Stored entries
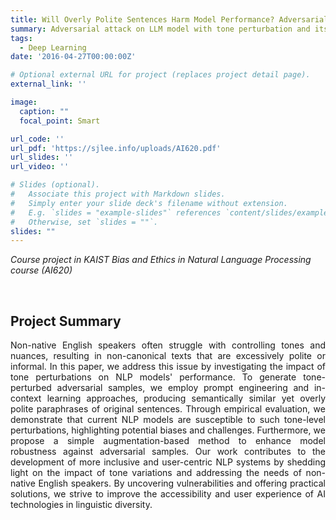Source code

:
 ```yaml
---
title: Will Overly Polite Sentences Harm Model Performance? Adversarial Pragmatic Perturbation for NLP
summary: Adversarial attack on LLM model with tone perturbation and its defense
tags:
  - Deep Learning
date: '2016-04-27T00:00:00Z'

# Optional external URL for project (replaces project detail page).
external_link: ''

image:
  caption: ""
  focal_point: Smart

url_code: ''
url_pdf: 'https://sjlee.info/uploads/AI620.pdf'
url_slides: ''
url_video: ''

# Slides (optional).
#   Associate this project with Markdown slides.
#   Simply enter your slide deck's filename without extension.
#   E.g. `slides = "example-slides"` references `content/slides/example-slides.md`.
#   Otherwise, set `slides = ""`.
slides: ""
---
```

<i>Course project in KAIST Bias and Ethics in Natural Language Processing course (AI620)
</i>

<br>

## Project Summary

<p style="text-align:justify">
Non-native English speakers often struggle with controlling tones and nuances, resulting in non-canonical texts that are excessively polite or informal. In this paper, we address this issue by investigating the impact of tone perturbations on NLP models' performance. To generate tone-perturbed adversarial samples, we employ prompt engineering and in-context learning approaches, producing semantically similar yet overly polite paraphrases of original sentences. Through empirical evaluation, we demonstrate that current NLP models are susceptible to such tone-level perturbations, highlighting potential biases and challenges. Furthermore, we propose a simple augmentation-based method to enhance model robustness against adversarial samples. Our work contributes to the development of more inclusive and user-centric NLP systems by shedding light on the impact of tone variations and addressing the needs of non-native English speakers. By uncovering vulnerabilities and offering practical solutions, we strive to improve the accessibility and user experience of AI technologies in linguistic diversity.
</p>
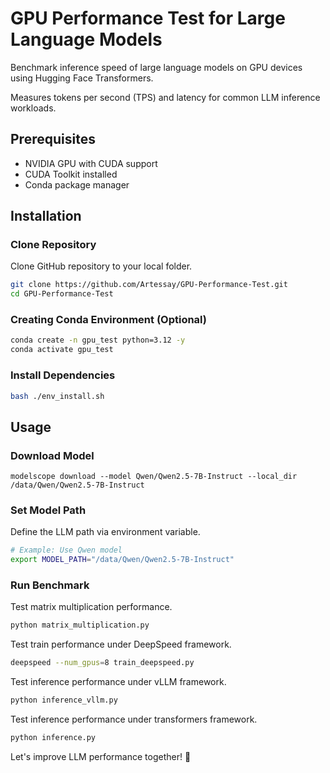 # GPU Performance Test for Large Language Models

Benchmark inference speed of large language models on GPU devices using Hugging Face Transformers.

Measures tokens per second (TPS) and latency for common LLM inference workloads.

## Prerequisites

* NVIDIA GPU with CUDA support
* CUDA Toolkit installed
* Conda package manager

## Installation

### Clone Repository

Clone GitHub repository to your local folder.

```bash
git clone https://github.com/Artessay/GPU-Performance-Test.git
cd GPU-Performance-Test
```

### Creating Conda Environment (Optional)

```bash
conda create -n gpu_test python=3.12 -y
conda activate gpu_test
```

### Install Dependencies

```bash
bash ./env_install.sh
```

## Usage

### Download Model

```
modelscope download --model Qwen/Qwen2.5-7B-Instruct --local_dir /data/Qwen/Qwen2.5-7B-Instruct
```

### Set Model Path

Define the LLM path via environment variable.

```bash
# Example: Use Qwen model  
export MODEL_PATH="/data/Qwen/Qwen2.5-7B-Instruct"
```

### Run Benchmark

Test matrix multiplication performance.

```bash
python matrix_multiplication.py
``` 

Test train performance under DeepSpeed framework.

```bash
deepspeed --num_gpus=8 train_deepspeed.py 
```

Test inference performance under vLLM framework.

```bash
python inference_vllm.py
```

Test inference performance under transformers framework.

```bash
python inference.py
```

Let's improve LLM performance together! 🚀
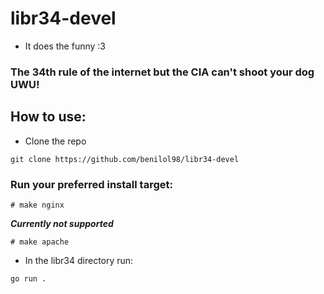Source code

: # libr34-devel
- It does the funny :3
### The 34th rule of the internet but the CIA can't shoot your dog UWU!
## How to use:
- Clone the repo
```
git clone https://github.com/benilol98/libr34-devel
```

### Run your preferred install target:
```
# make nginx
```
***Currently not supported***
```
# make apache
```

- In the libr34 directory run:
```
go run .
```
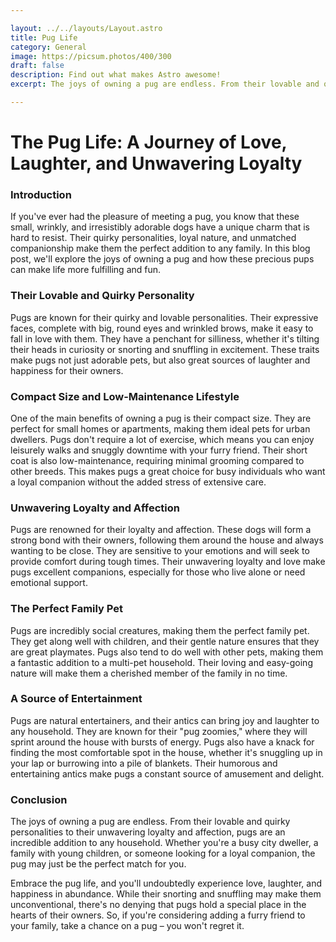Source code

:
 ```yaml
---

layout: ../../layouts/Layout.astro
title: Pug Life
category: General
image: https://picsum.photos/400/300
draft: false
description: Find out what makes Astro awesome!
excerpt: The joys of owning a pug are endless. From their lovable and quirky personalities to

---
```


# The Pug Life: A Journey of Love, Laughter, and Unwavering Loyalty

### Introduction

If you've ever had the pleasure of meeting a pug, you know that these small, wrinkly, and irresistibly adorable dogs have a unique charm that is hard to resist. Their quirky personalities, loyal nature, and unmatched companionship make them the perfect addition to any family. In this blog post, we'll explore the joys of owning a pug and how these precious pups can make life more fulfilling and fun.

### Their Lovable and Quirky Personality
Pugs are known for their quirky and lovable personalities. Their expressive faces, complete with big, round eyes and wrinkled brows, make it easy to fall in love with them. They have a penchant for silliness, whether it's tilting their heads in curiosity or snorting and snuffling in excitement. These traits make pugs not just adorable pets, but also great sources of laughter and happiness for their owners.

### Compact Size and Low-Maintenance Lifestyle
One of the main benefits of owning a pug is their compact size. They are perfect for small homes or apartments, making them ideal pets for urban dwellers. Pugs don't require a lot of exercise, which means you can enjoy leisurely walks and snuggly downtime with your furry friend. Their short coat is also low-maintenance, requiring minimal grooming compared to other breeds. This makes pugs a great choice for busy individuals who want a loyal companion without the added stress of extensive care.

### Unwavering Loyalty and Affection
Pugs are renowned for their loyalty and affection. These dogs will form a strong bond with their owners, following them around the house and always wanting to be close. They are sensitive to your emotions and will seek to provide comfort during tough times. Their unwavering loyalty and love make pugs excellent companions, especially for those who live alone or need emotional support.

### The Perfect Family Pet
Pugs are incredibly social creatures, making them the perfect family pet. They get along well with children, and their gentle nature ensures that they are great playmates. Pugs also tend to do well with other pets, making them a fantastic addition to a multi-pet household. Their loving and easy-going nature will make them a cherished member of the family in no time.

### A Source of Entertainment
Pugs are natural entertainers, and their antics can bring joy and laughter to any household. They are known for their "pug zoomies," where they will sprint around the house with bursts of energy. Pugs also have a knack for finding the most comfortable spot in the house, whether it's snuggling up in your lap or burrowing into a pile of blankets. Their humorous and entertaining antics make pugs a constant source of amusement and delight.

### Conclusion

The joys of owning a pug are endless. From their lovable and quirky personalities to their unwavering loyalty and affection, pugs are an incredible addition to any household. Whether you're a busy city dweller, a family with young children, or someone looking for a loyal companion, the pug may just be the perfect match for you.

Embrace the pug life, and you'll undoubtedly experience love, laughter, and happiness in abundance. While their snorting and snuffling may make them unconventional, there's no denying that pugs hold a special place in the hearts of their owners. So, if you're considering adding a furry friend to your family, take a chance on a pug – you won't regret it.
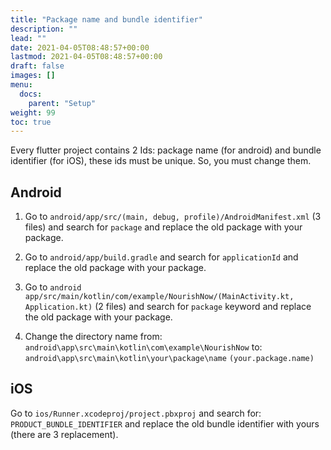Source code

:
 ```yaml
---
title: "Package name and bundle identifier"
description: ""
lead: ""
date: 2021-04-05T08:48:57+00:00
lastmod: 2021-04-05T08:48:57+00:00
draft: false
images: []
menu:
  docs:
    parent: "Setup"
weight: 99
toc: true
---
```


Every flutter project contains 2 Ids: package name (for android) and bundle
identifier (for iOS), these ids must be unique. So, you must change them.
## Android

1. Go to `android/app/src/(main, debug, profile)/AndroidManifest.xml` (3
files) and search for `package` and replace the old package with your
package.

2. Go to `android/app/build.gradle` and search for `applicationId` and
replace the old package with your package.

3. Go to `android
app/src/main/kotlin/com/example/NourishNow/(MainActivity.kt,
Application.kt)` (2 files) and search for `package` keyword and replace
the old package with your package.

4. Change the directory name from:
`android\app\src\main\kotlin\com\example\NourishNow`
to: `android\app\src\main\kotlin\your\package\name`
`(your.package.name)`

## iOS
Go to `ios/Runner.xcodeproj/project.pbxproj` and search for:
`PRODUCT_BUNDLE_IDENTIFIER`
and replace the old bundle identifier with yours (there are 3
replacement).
* * *
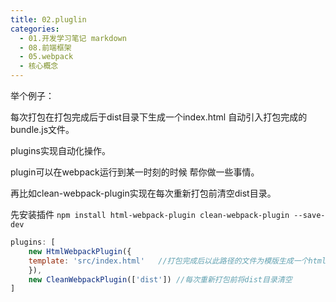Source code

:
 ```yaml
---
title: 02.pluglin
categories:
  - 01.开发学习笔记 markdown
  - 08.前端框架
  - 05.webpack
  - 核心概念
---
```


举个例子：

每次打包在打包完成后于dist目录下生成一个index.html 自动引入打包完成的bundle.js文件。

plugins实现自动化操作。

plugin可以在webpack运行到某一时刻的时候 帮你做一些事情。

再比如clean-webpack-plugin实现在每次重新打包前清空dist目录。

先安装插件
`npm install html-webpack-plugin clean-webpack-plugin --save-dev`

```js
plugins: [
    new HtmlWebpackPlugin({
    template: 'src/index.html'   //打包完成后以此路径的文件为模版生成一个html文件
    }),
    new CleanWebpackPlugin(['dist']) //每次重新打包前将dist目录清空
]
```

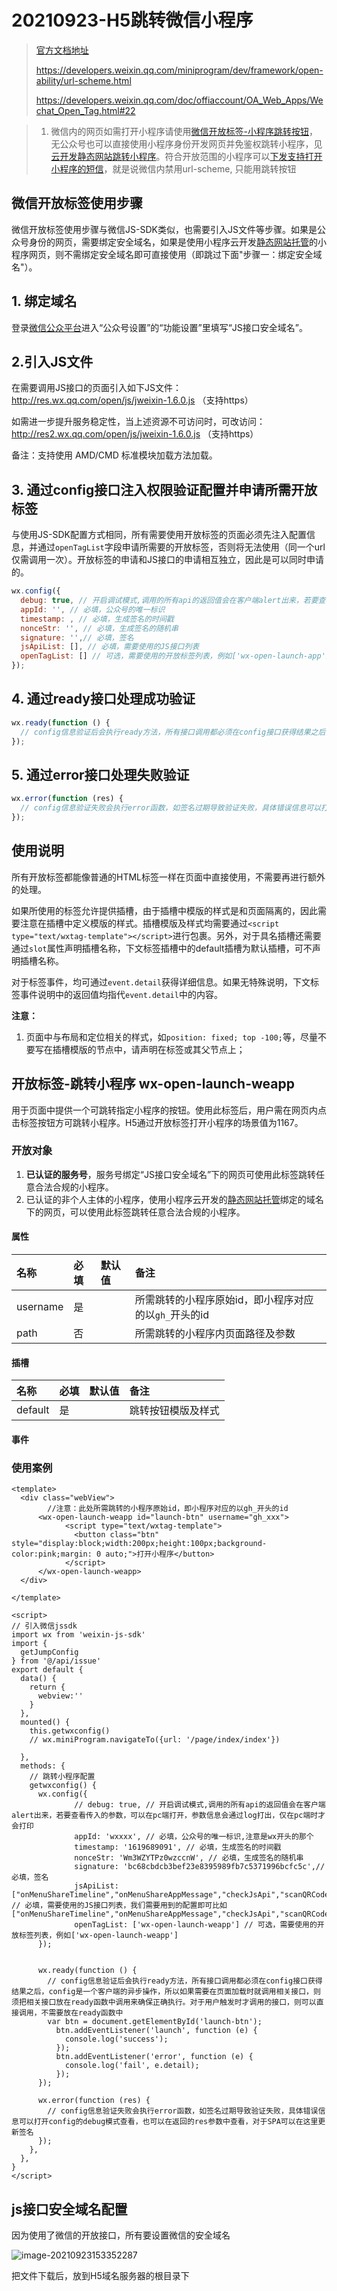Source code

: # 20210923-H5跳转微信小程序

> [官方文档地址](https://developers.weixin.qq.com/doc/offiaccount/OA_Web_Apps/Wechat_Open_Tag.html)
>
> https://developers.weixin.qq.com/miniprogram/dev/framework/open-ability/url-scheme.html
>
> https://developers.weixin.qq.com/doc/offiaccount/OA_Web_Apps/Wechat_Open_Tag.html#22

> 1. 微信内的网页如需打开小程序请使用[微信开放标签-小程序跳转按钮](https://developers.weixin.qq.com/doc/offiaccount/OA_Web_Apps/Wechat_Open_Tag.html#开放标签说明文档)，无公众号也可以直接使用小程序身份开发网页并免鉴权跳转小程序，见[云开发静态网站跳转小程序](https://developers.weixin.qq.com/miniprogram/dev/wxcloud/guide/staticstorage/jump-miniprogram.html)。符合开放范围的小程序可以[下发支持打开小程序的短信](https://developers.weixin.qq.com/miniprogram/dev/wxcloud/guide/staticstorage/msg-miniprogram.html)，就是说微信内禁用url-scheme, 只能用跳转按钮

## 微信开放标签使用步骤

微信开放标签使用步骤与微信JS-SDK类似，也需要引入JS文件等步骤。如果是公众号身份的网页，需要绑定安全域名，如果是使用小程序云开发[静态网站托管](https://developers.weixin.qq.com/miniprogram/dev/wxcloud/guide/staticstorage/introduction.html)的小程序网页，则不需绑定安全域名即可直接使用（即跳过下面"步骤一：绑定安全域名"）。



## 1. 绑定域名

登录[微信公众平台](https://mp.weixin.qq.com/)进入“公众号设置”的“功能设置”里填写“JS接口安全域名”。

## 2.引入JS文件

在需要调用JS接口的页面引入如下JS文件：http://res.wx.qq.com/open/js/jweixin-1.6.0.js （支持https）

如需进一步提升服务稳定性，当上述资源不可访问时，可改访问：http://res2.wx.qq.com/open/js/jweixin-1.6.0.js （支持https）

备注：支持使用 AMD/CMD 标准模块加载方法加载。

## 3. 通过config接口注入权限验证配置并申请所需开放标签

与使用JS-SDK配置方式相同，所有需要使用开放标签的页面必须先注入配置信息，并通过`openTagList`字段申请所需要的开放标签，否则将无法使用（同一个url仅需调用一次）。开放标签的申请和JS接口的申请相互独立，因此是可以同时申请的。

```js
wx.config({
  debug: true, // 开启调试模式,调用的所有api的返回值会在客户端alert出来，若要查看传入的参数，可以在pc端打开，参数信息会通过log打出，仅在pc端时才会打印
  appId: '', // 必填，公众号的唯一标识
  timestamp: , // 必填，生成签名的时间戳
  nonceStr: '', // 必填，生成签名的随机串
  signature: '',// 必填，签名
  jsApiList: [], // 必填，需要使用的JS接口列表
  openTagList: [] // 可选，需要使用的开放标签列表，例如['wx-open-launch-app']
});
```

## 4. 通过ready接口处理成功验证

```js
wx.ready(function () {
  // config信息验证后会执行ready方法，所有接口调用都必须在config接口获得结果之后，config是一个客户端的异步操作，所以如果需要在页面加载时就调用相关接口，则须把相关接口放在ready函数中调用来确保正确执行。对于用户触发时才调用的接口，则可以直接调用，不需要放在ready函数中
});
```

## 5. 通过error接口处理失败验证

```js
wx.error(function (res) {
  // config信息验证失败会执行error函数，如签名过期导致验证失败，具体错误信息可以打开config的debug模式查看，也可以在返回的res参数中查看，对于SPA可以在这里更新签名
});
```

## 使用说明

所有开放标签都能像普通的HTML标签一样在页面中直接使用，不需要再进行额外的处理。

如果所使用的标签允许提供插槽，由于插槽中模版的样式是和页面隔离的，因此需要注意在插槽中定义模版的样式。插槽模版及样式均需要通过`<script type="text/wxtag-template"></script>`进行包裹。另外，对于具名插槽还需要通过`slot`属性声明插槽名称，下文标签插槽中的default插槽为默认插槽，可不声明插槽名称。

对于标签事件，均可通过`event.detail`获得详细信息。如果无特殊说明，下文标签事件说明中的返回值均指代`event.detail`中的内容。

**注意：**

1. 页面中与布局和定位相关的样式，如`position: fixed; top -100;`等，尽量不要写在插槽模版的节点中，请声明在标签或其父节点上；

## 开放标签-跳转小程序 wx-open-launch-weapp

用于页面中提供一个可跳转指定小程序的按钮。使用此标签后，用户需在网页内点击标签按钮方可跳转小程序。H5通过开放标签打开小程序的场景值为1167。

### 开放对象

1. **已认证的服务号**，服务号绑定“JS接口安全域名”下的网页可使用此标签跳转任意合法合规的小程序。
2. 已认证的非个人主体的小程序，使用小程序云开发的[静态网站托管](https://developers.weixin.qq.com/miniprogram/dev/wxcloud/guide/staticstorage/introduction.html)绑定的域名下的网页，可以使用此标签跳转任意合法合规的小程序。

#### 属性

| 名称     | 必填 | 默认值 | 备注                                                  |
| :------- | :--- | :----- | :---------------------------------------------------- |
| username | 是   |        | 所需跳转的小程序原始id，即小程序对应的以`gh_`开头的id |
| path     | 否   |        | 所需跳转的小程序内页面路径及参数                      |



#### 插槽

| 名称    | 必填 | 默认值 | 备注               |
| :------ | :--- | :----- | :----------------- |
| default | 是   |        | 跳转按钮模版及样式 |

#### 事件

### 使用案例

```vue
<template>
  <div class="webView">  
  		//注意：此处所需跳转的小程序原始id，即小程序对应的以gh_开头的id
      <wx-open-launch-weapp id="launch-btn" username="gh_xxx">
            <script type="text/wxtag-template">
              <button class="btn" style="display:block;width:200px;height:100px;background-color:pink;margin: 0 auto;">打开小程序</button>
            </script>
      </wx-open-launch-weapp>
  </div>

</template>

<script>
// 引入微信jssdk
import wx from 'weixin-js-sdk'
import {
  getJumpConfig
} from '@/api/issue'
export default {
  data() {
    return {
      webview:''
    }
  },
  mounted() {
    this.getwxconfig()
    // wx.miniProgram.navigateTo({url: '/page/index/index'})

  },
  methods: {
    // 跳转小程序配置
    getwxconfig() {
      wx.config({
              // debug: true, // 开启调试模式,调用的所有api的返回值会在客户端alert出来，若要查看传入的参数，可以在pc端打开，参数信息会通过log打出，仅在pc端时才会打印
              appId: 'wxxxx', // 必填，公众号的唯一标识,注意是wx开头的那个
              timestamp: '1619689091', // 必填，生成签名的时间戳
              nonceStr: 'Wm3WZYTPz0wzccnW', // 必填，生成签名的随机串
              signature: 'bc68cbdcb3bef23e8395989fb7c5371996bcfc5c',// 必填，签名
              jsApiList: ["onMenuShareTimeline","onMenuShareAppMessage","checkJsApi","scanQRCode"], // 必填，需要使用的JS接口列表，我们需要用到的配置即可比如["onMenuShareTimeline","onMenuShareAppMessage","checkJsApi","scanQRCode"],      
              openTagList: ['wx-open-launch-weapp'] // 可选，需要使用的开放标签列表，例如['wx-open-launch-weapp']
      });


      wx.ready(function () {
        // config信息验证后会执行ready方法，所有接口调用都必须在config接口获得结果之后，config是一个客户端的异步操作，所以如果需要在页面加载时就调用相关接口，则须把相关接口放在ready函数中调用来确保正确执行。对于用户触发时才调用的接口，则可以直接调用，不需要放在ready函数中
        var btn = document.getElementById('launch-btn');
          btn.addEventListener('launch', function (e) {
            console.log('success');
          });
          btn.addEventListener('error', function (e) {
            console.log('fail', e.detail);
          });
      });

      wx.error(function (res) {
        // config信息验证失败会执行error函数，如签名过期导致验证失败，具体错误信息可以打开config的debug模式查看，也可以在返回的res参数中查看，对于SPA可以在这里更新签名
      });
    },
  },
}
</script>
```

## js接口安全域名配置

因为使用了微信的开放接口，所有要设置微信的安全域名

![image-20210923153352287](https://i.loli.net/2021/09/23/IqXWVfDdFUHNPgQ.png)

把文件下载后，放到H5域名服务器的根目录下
==
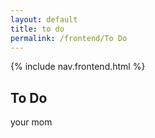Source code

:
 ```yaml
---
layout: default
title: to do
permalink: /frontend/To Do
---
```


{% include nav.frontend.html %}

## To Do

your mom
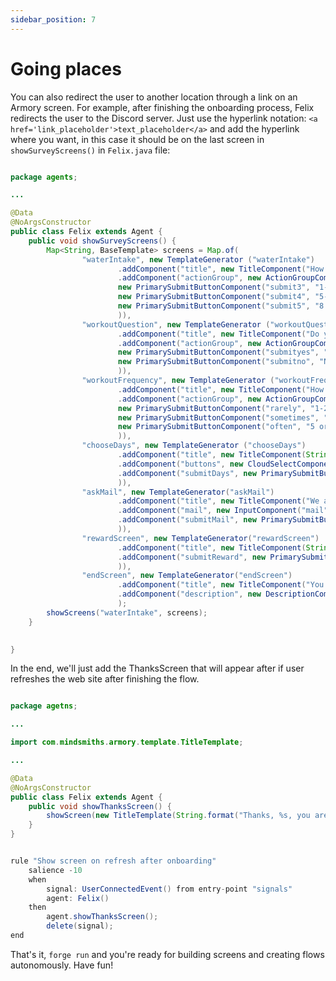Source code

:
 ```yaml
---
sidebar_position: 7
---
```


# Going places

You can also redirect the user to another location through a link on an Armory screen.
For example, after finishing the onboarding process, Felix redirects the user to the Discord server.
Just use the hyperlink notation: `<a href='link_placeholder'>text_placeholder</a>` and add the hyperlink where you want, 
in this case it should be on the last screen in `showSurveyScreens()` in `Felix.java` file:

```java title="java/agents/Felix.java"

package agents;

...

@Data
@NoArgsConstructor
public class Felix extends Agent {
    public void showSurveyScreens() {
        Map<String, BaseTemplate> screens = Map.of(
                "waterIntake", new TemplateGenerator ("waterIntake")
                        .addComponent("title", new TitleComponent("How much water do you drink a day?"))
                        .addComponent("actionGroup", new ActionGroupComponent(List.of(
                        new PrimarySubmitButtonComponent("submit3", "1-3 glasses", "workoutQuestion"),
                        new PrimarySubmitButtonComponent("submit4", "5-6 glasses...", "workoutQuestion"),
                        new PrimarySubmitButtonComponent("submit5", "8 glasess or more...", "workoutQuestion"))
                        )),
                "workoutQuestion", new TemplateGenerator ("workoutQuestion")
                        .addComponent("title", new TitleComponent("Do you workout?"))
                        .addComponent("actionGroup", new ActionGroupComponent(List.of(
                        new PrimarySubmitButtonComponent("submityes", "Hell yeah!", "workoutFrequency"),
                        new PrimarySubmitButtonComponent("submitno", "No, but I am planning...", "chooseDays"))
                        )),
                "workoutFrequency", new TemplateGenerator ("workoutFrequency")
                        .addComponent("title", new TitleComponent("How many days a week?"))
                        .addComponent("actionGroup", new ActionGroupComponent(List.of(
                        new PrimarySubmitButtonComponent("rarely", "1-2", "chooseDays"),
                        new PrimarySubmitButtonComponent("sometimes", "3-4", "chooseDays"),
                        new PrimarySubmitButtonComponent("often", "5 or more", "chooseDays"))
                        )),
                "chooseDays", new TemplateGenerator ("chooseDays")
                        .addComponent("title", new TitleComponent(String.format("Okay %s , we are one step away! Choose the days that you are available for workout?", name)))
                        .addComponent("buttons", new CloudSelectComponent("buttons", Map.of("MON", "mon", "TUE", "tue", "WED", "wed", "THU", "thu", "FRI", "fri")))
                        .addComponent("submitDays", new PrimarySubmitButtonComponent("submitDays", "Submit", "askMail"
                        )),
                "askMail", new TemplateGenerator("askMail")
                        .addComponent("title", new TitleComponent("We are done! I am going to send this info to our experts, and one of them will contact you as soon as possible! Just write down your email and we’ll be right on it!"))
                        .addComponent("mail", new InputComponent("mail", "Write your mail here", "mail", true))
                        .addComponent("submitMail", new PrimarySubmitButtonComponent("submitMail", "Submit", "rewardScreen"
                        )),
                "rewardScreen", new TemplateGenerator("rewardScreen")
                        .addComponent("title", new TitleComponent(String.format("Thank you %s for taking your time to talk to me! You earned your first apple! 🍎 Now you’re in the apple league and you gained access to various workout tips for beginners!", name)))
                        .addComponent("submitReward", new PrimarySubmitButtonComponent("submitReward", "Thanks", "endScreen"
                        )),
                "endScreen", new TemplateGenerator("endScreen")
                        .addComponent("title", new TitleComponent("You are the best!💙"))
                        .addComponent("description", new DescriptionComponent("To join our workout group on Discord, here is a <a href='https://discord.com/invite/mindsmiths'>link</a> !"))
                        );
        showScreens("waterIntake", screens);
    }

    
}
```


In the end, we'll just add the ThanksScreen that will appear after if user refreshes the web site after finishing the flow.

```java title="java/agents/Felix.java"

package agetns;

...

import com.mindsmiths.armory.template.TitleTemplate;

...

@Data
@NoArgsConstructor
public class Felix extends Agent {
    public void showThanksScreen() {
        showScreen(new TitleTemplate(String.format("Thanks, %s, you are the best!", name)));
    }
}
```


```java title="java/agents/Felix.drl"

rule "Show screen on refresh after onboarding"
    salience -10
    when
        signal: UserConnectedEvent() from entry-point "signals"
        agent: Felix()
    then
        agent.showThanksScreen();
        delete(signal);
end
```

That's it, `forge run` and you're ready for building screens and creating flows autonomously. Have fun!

What is needed | All that belongs in the answer is the run of lines above from the line containing "### The Perfect Family Pet" through the line containing "Pugs are incredibly", exactly as written.

Result for this task |
### The Perfect Family Pet
Pugs are incredibly social creatures, making them the perfect family pet. They get along well with children, and their gentle nature ensures that they are great playmates. Pugs also tend to do well with other pets, making them a fantastic addition to a multi-pet household. Their loving and easy-going nature will make them a cherished member of the family in no time.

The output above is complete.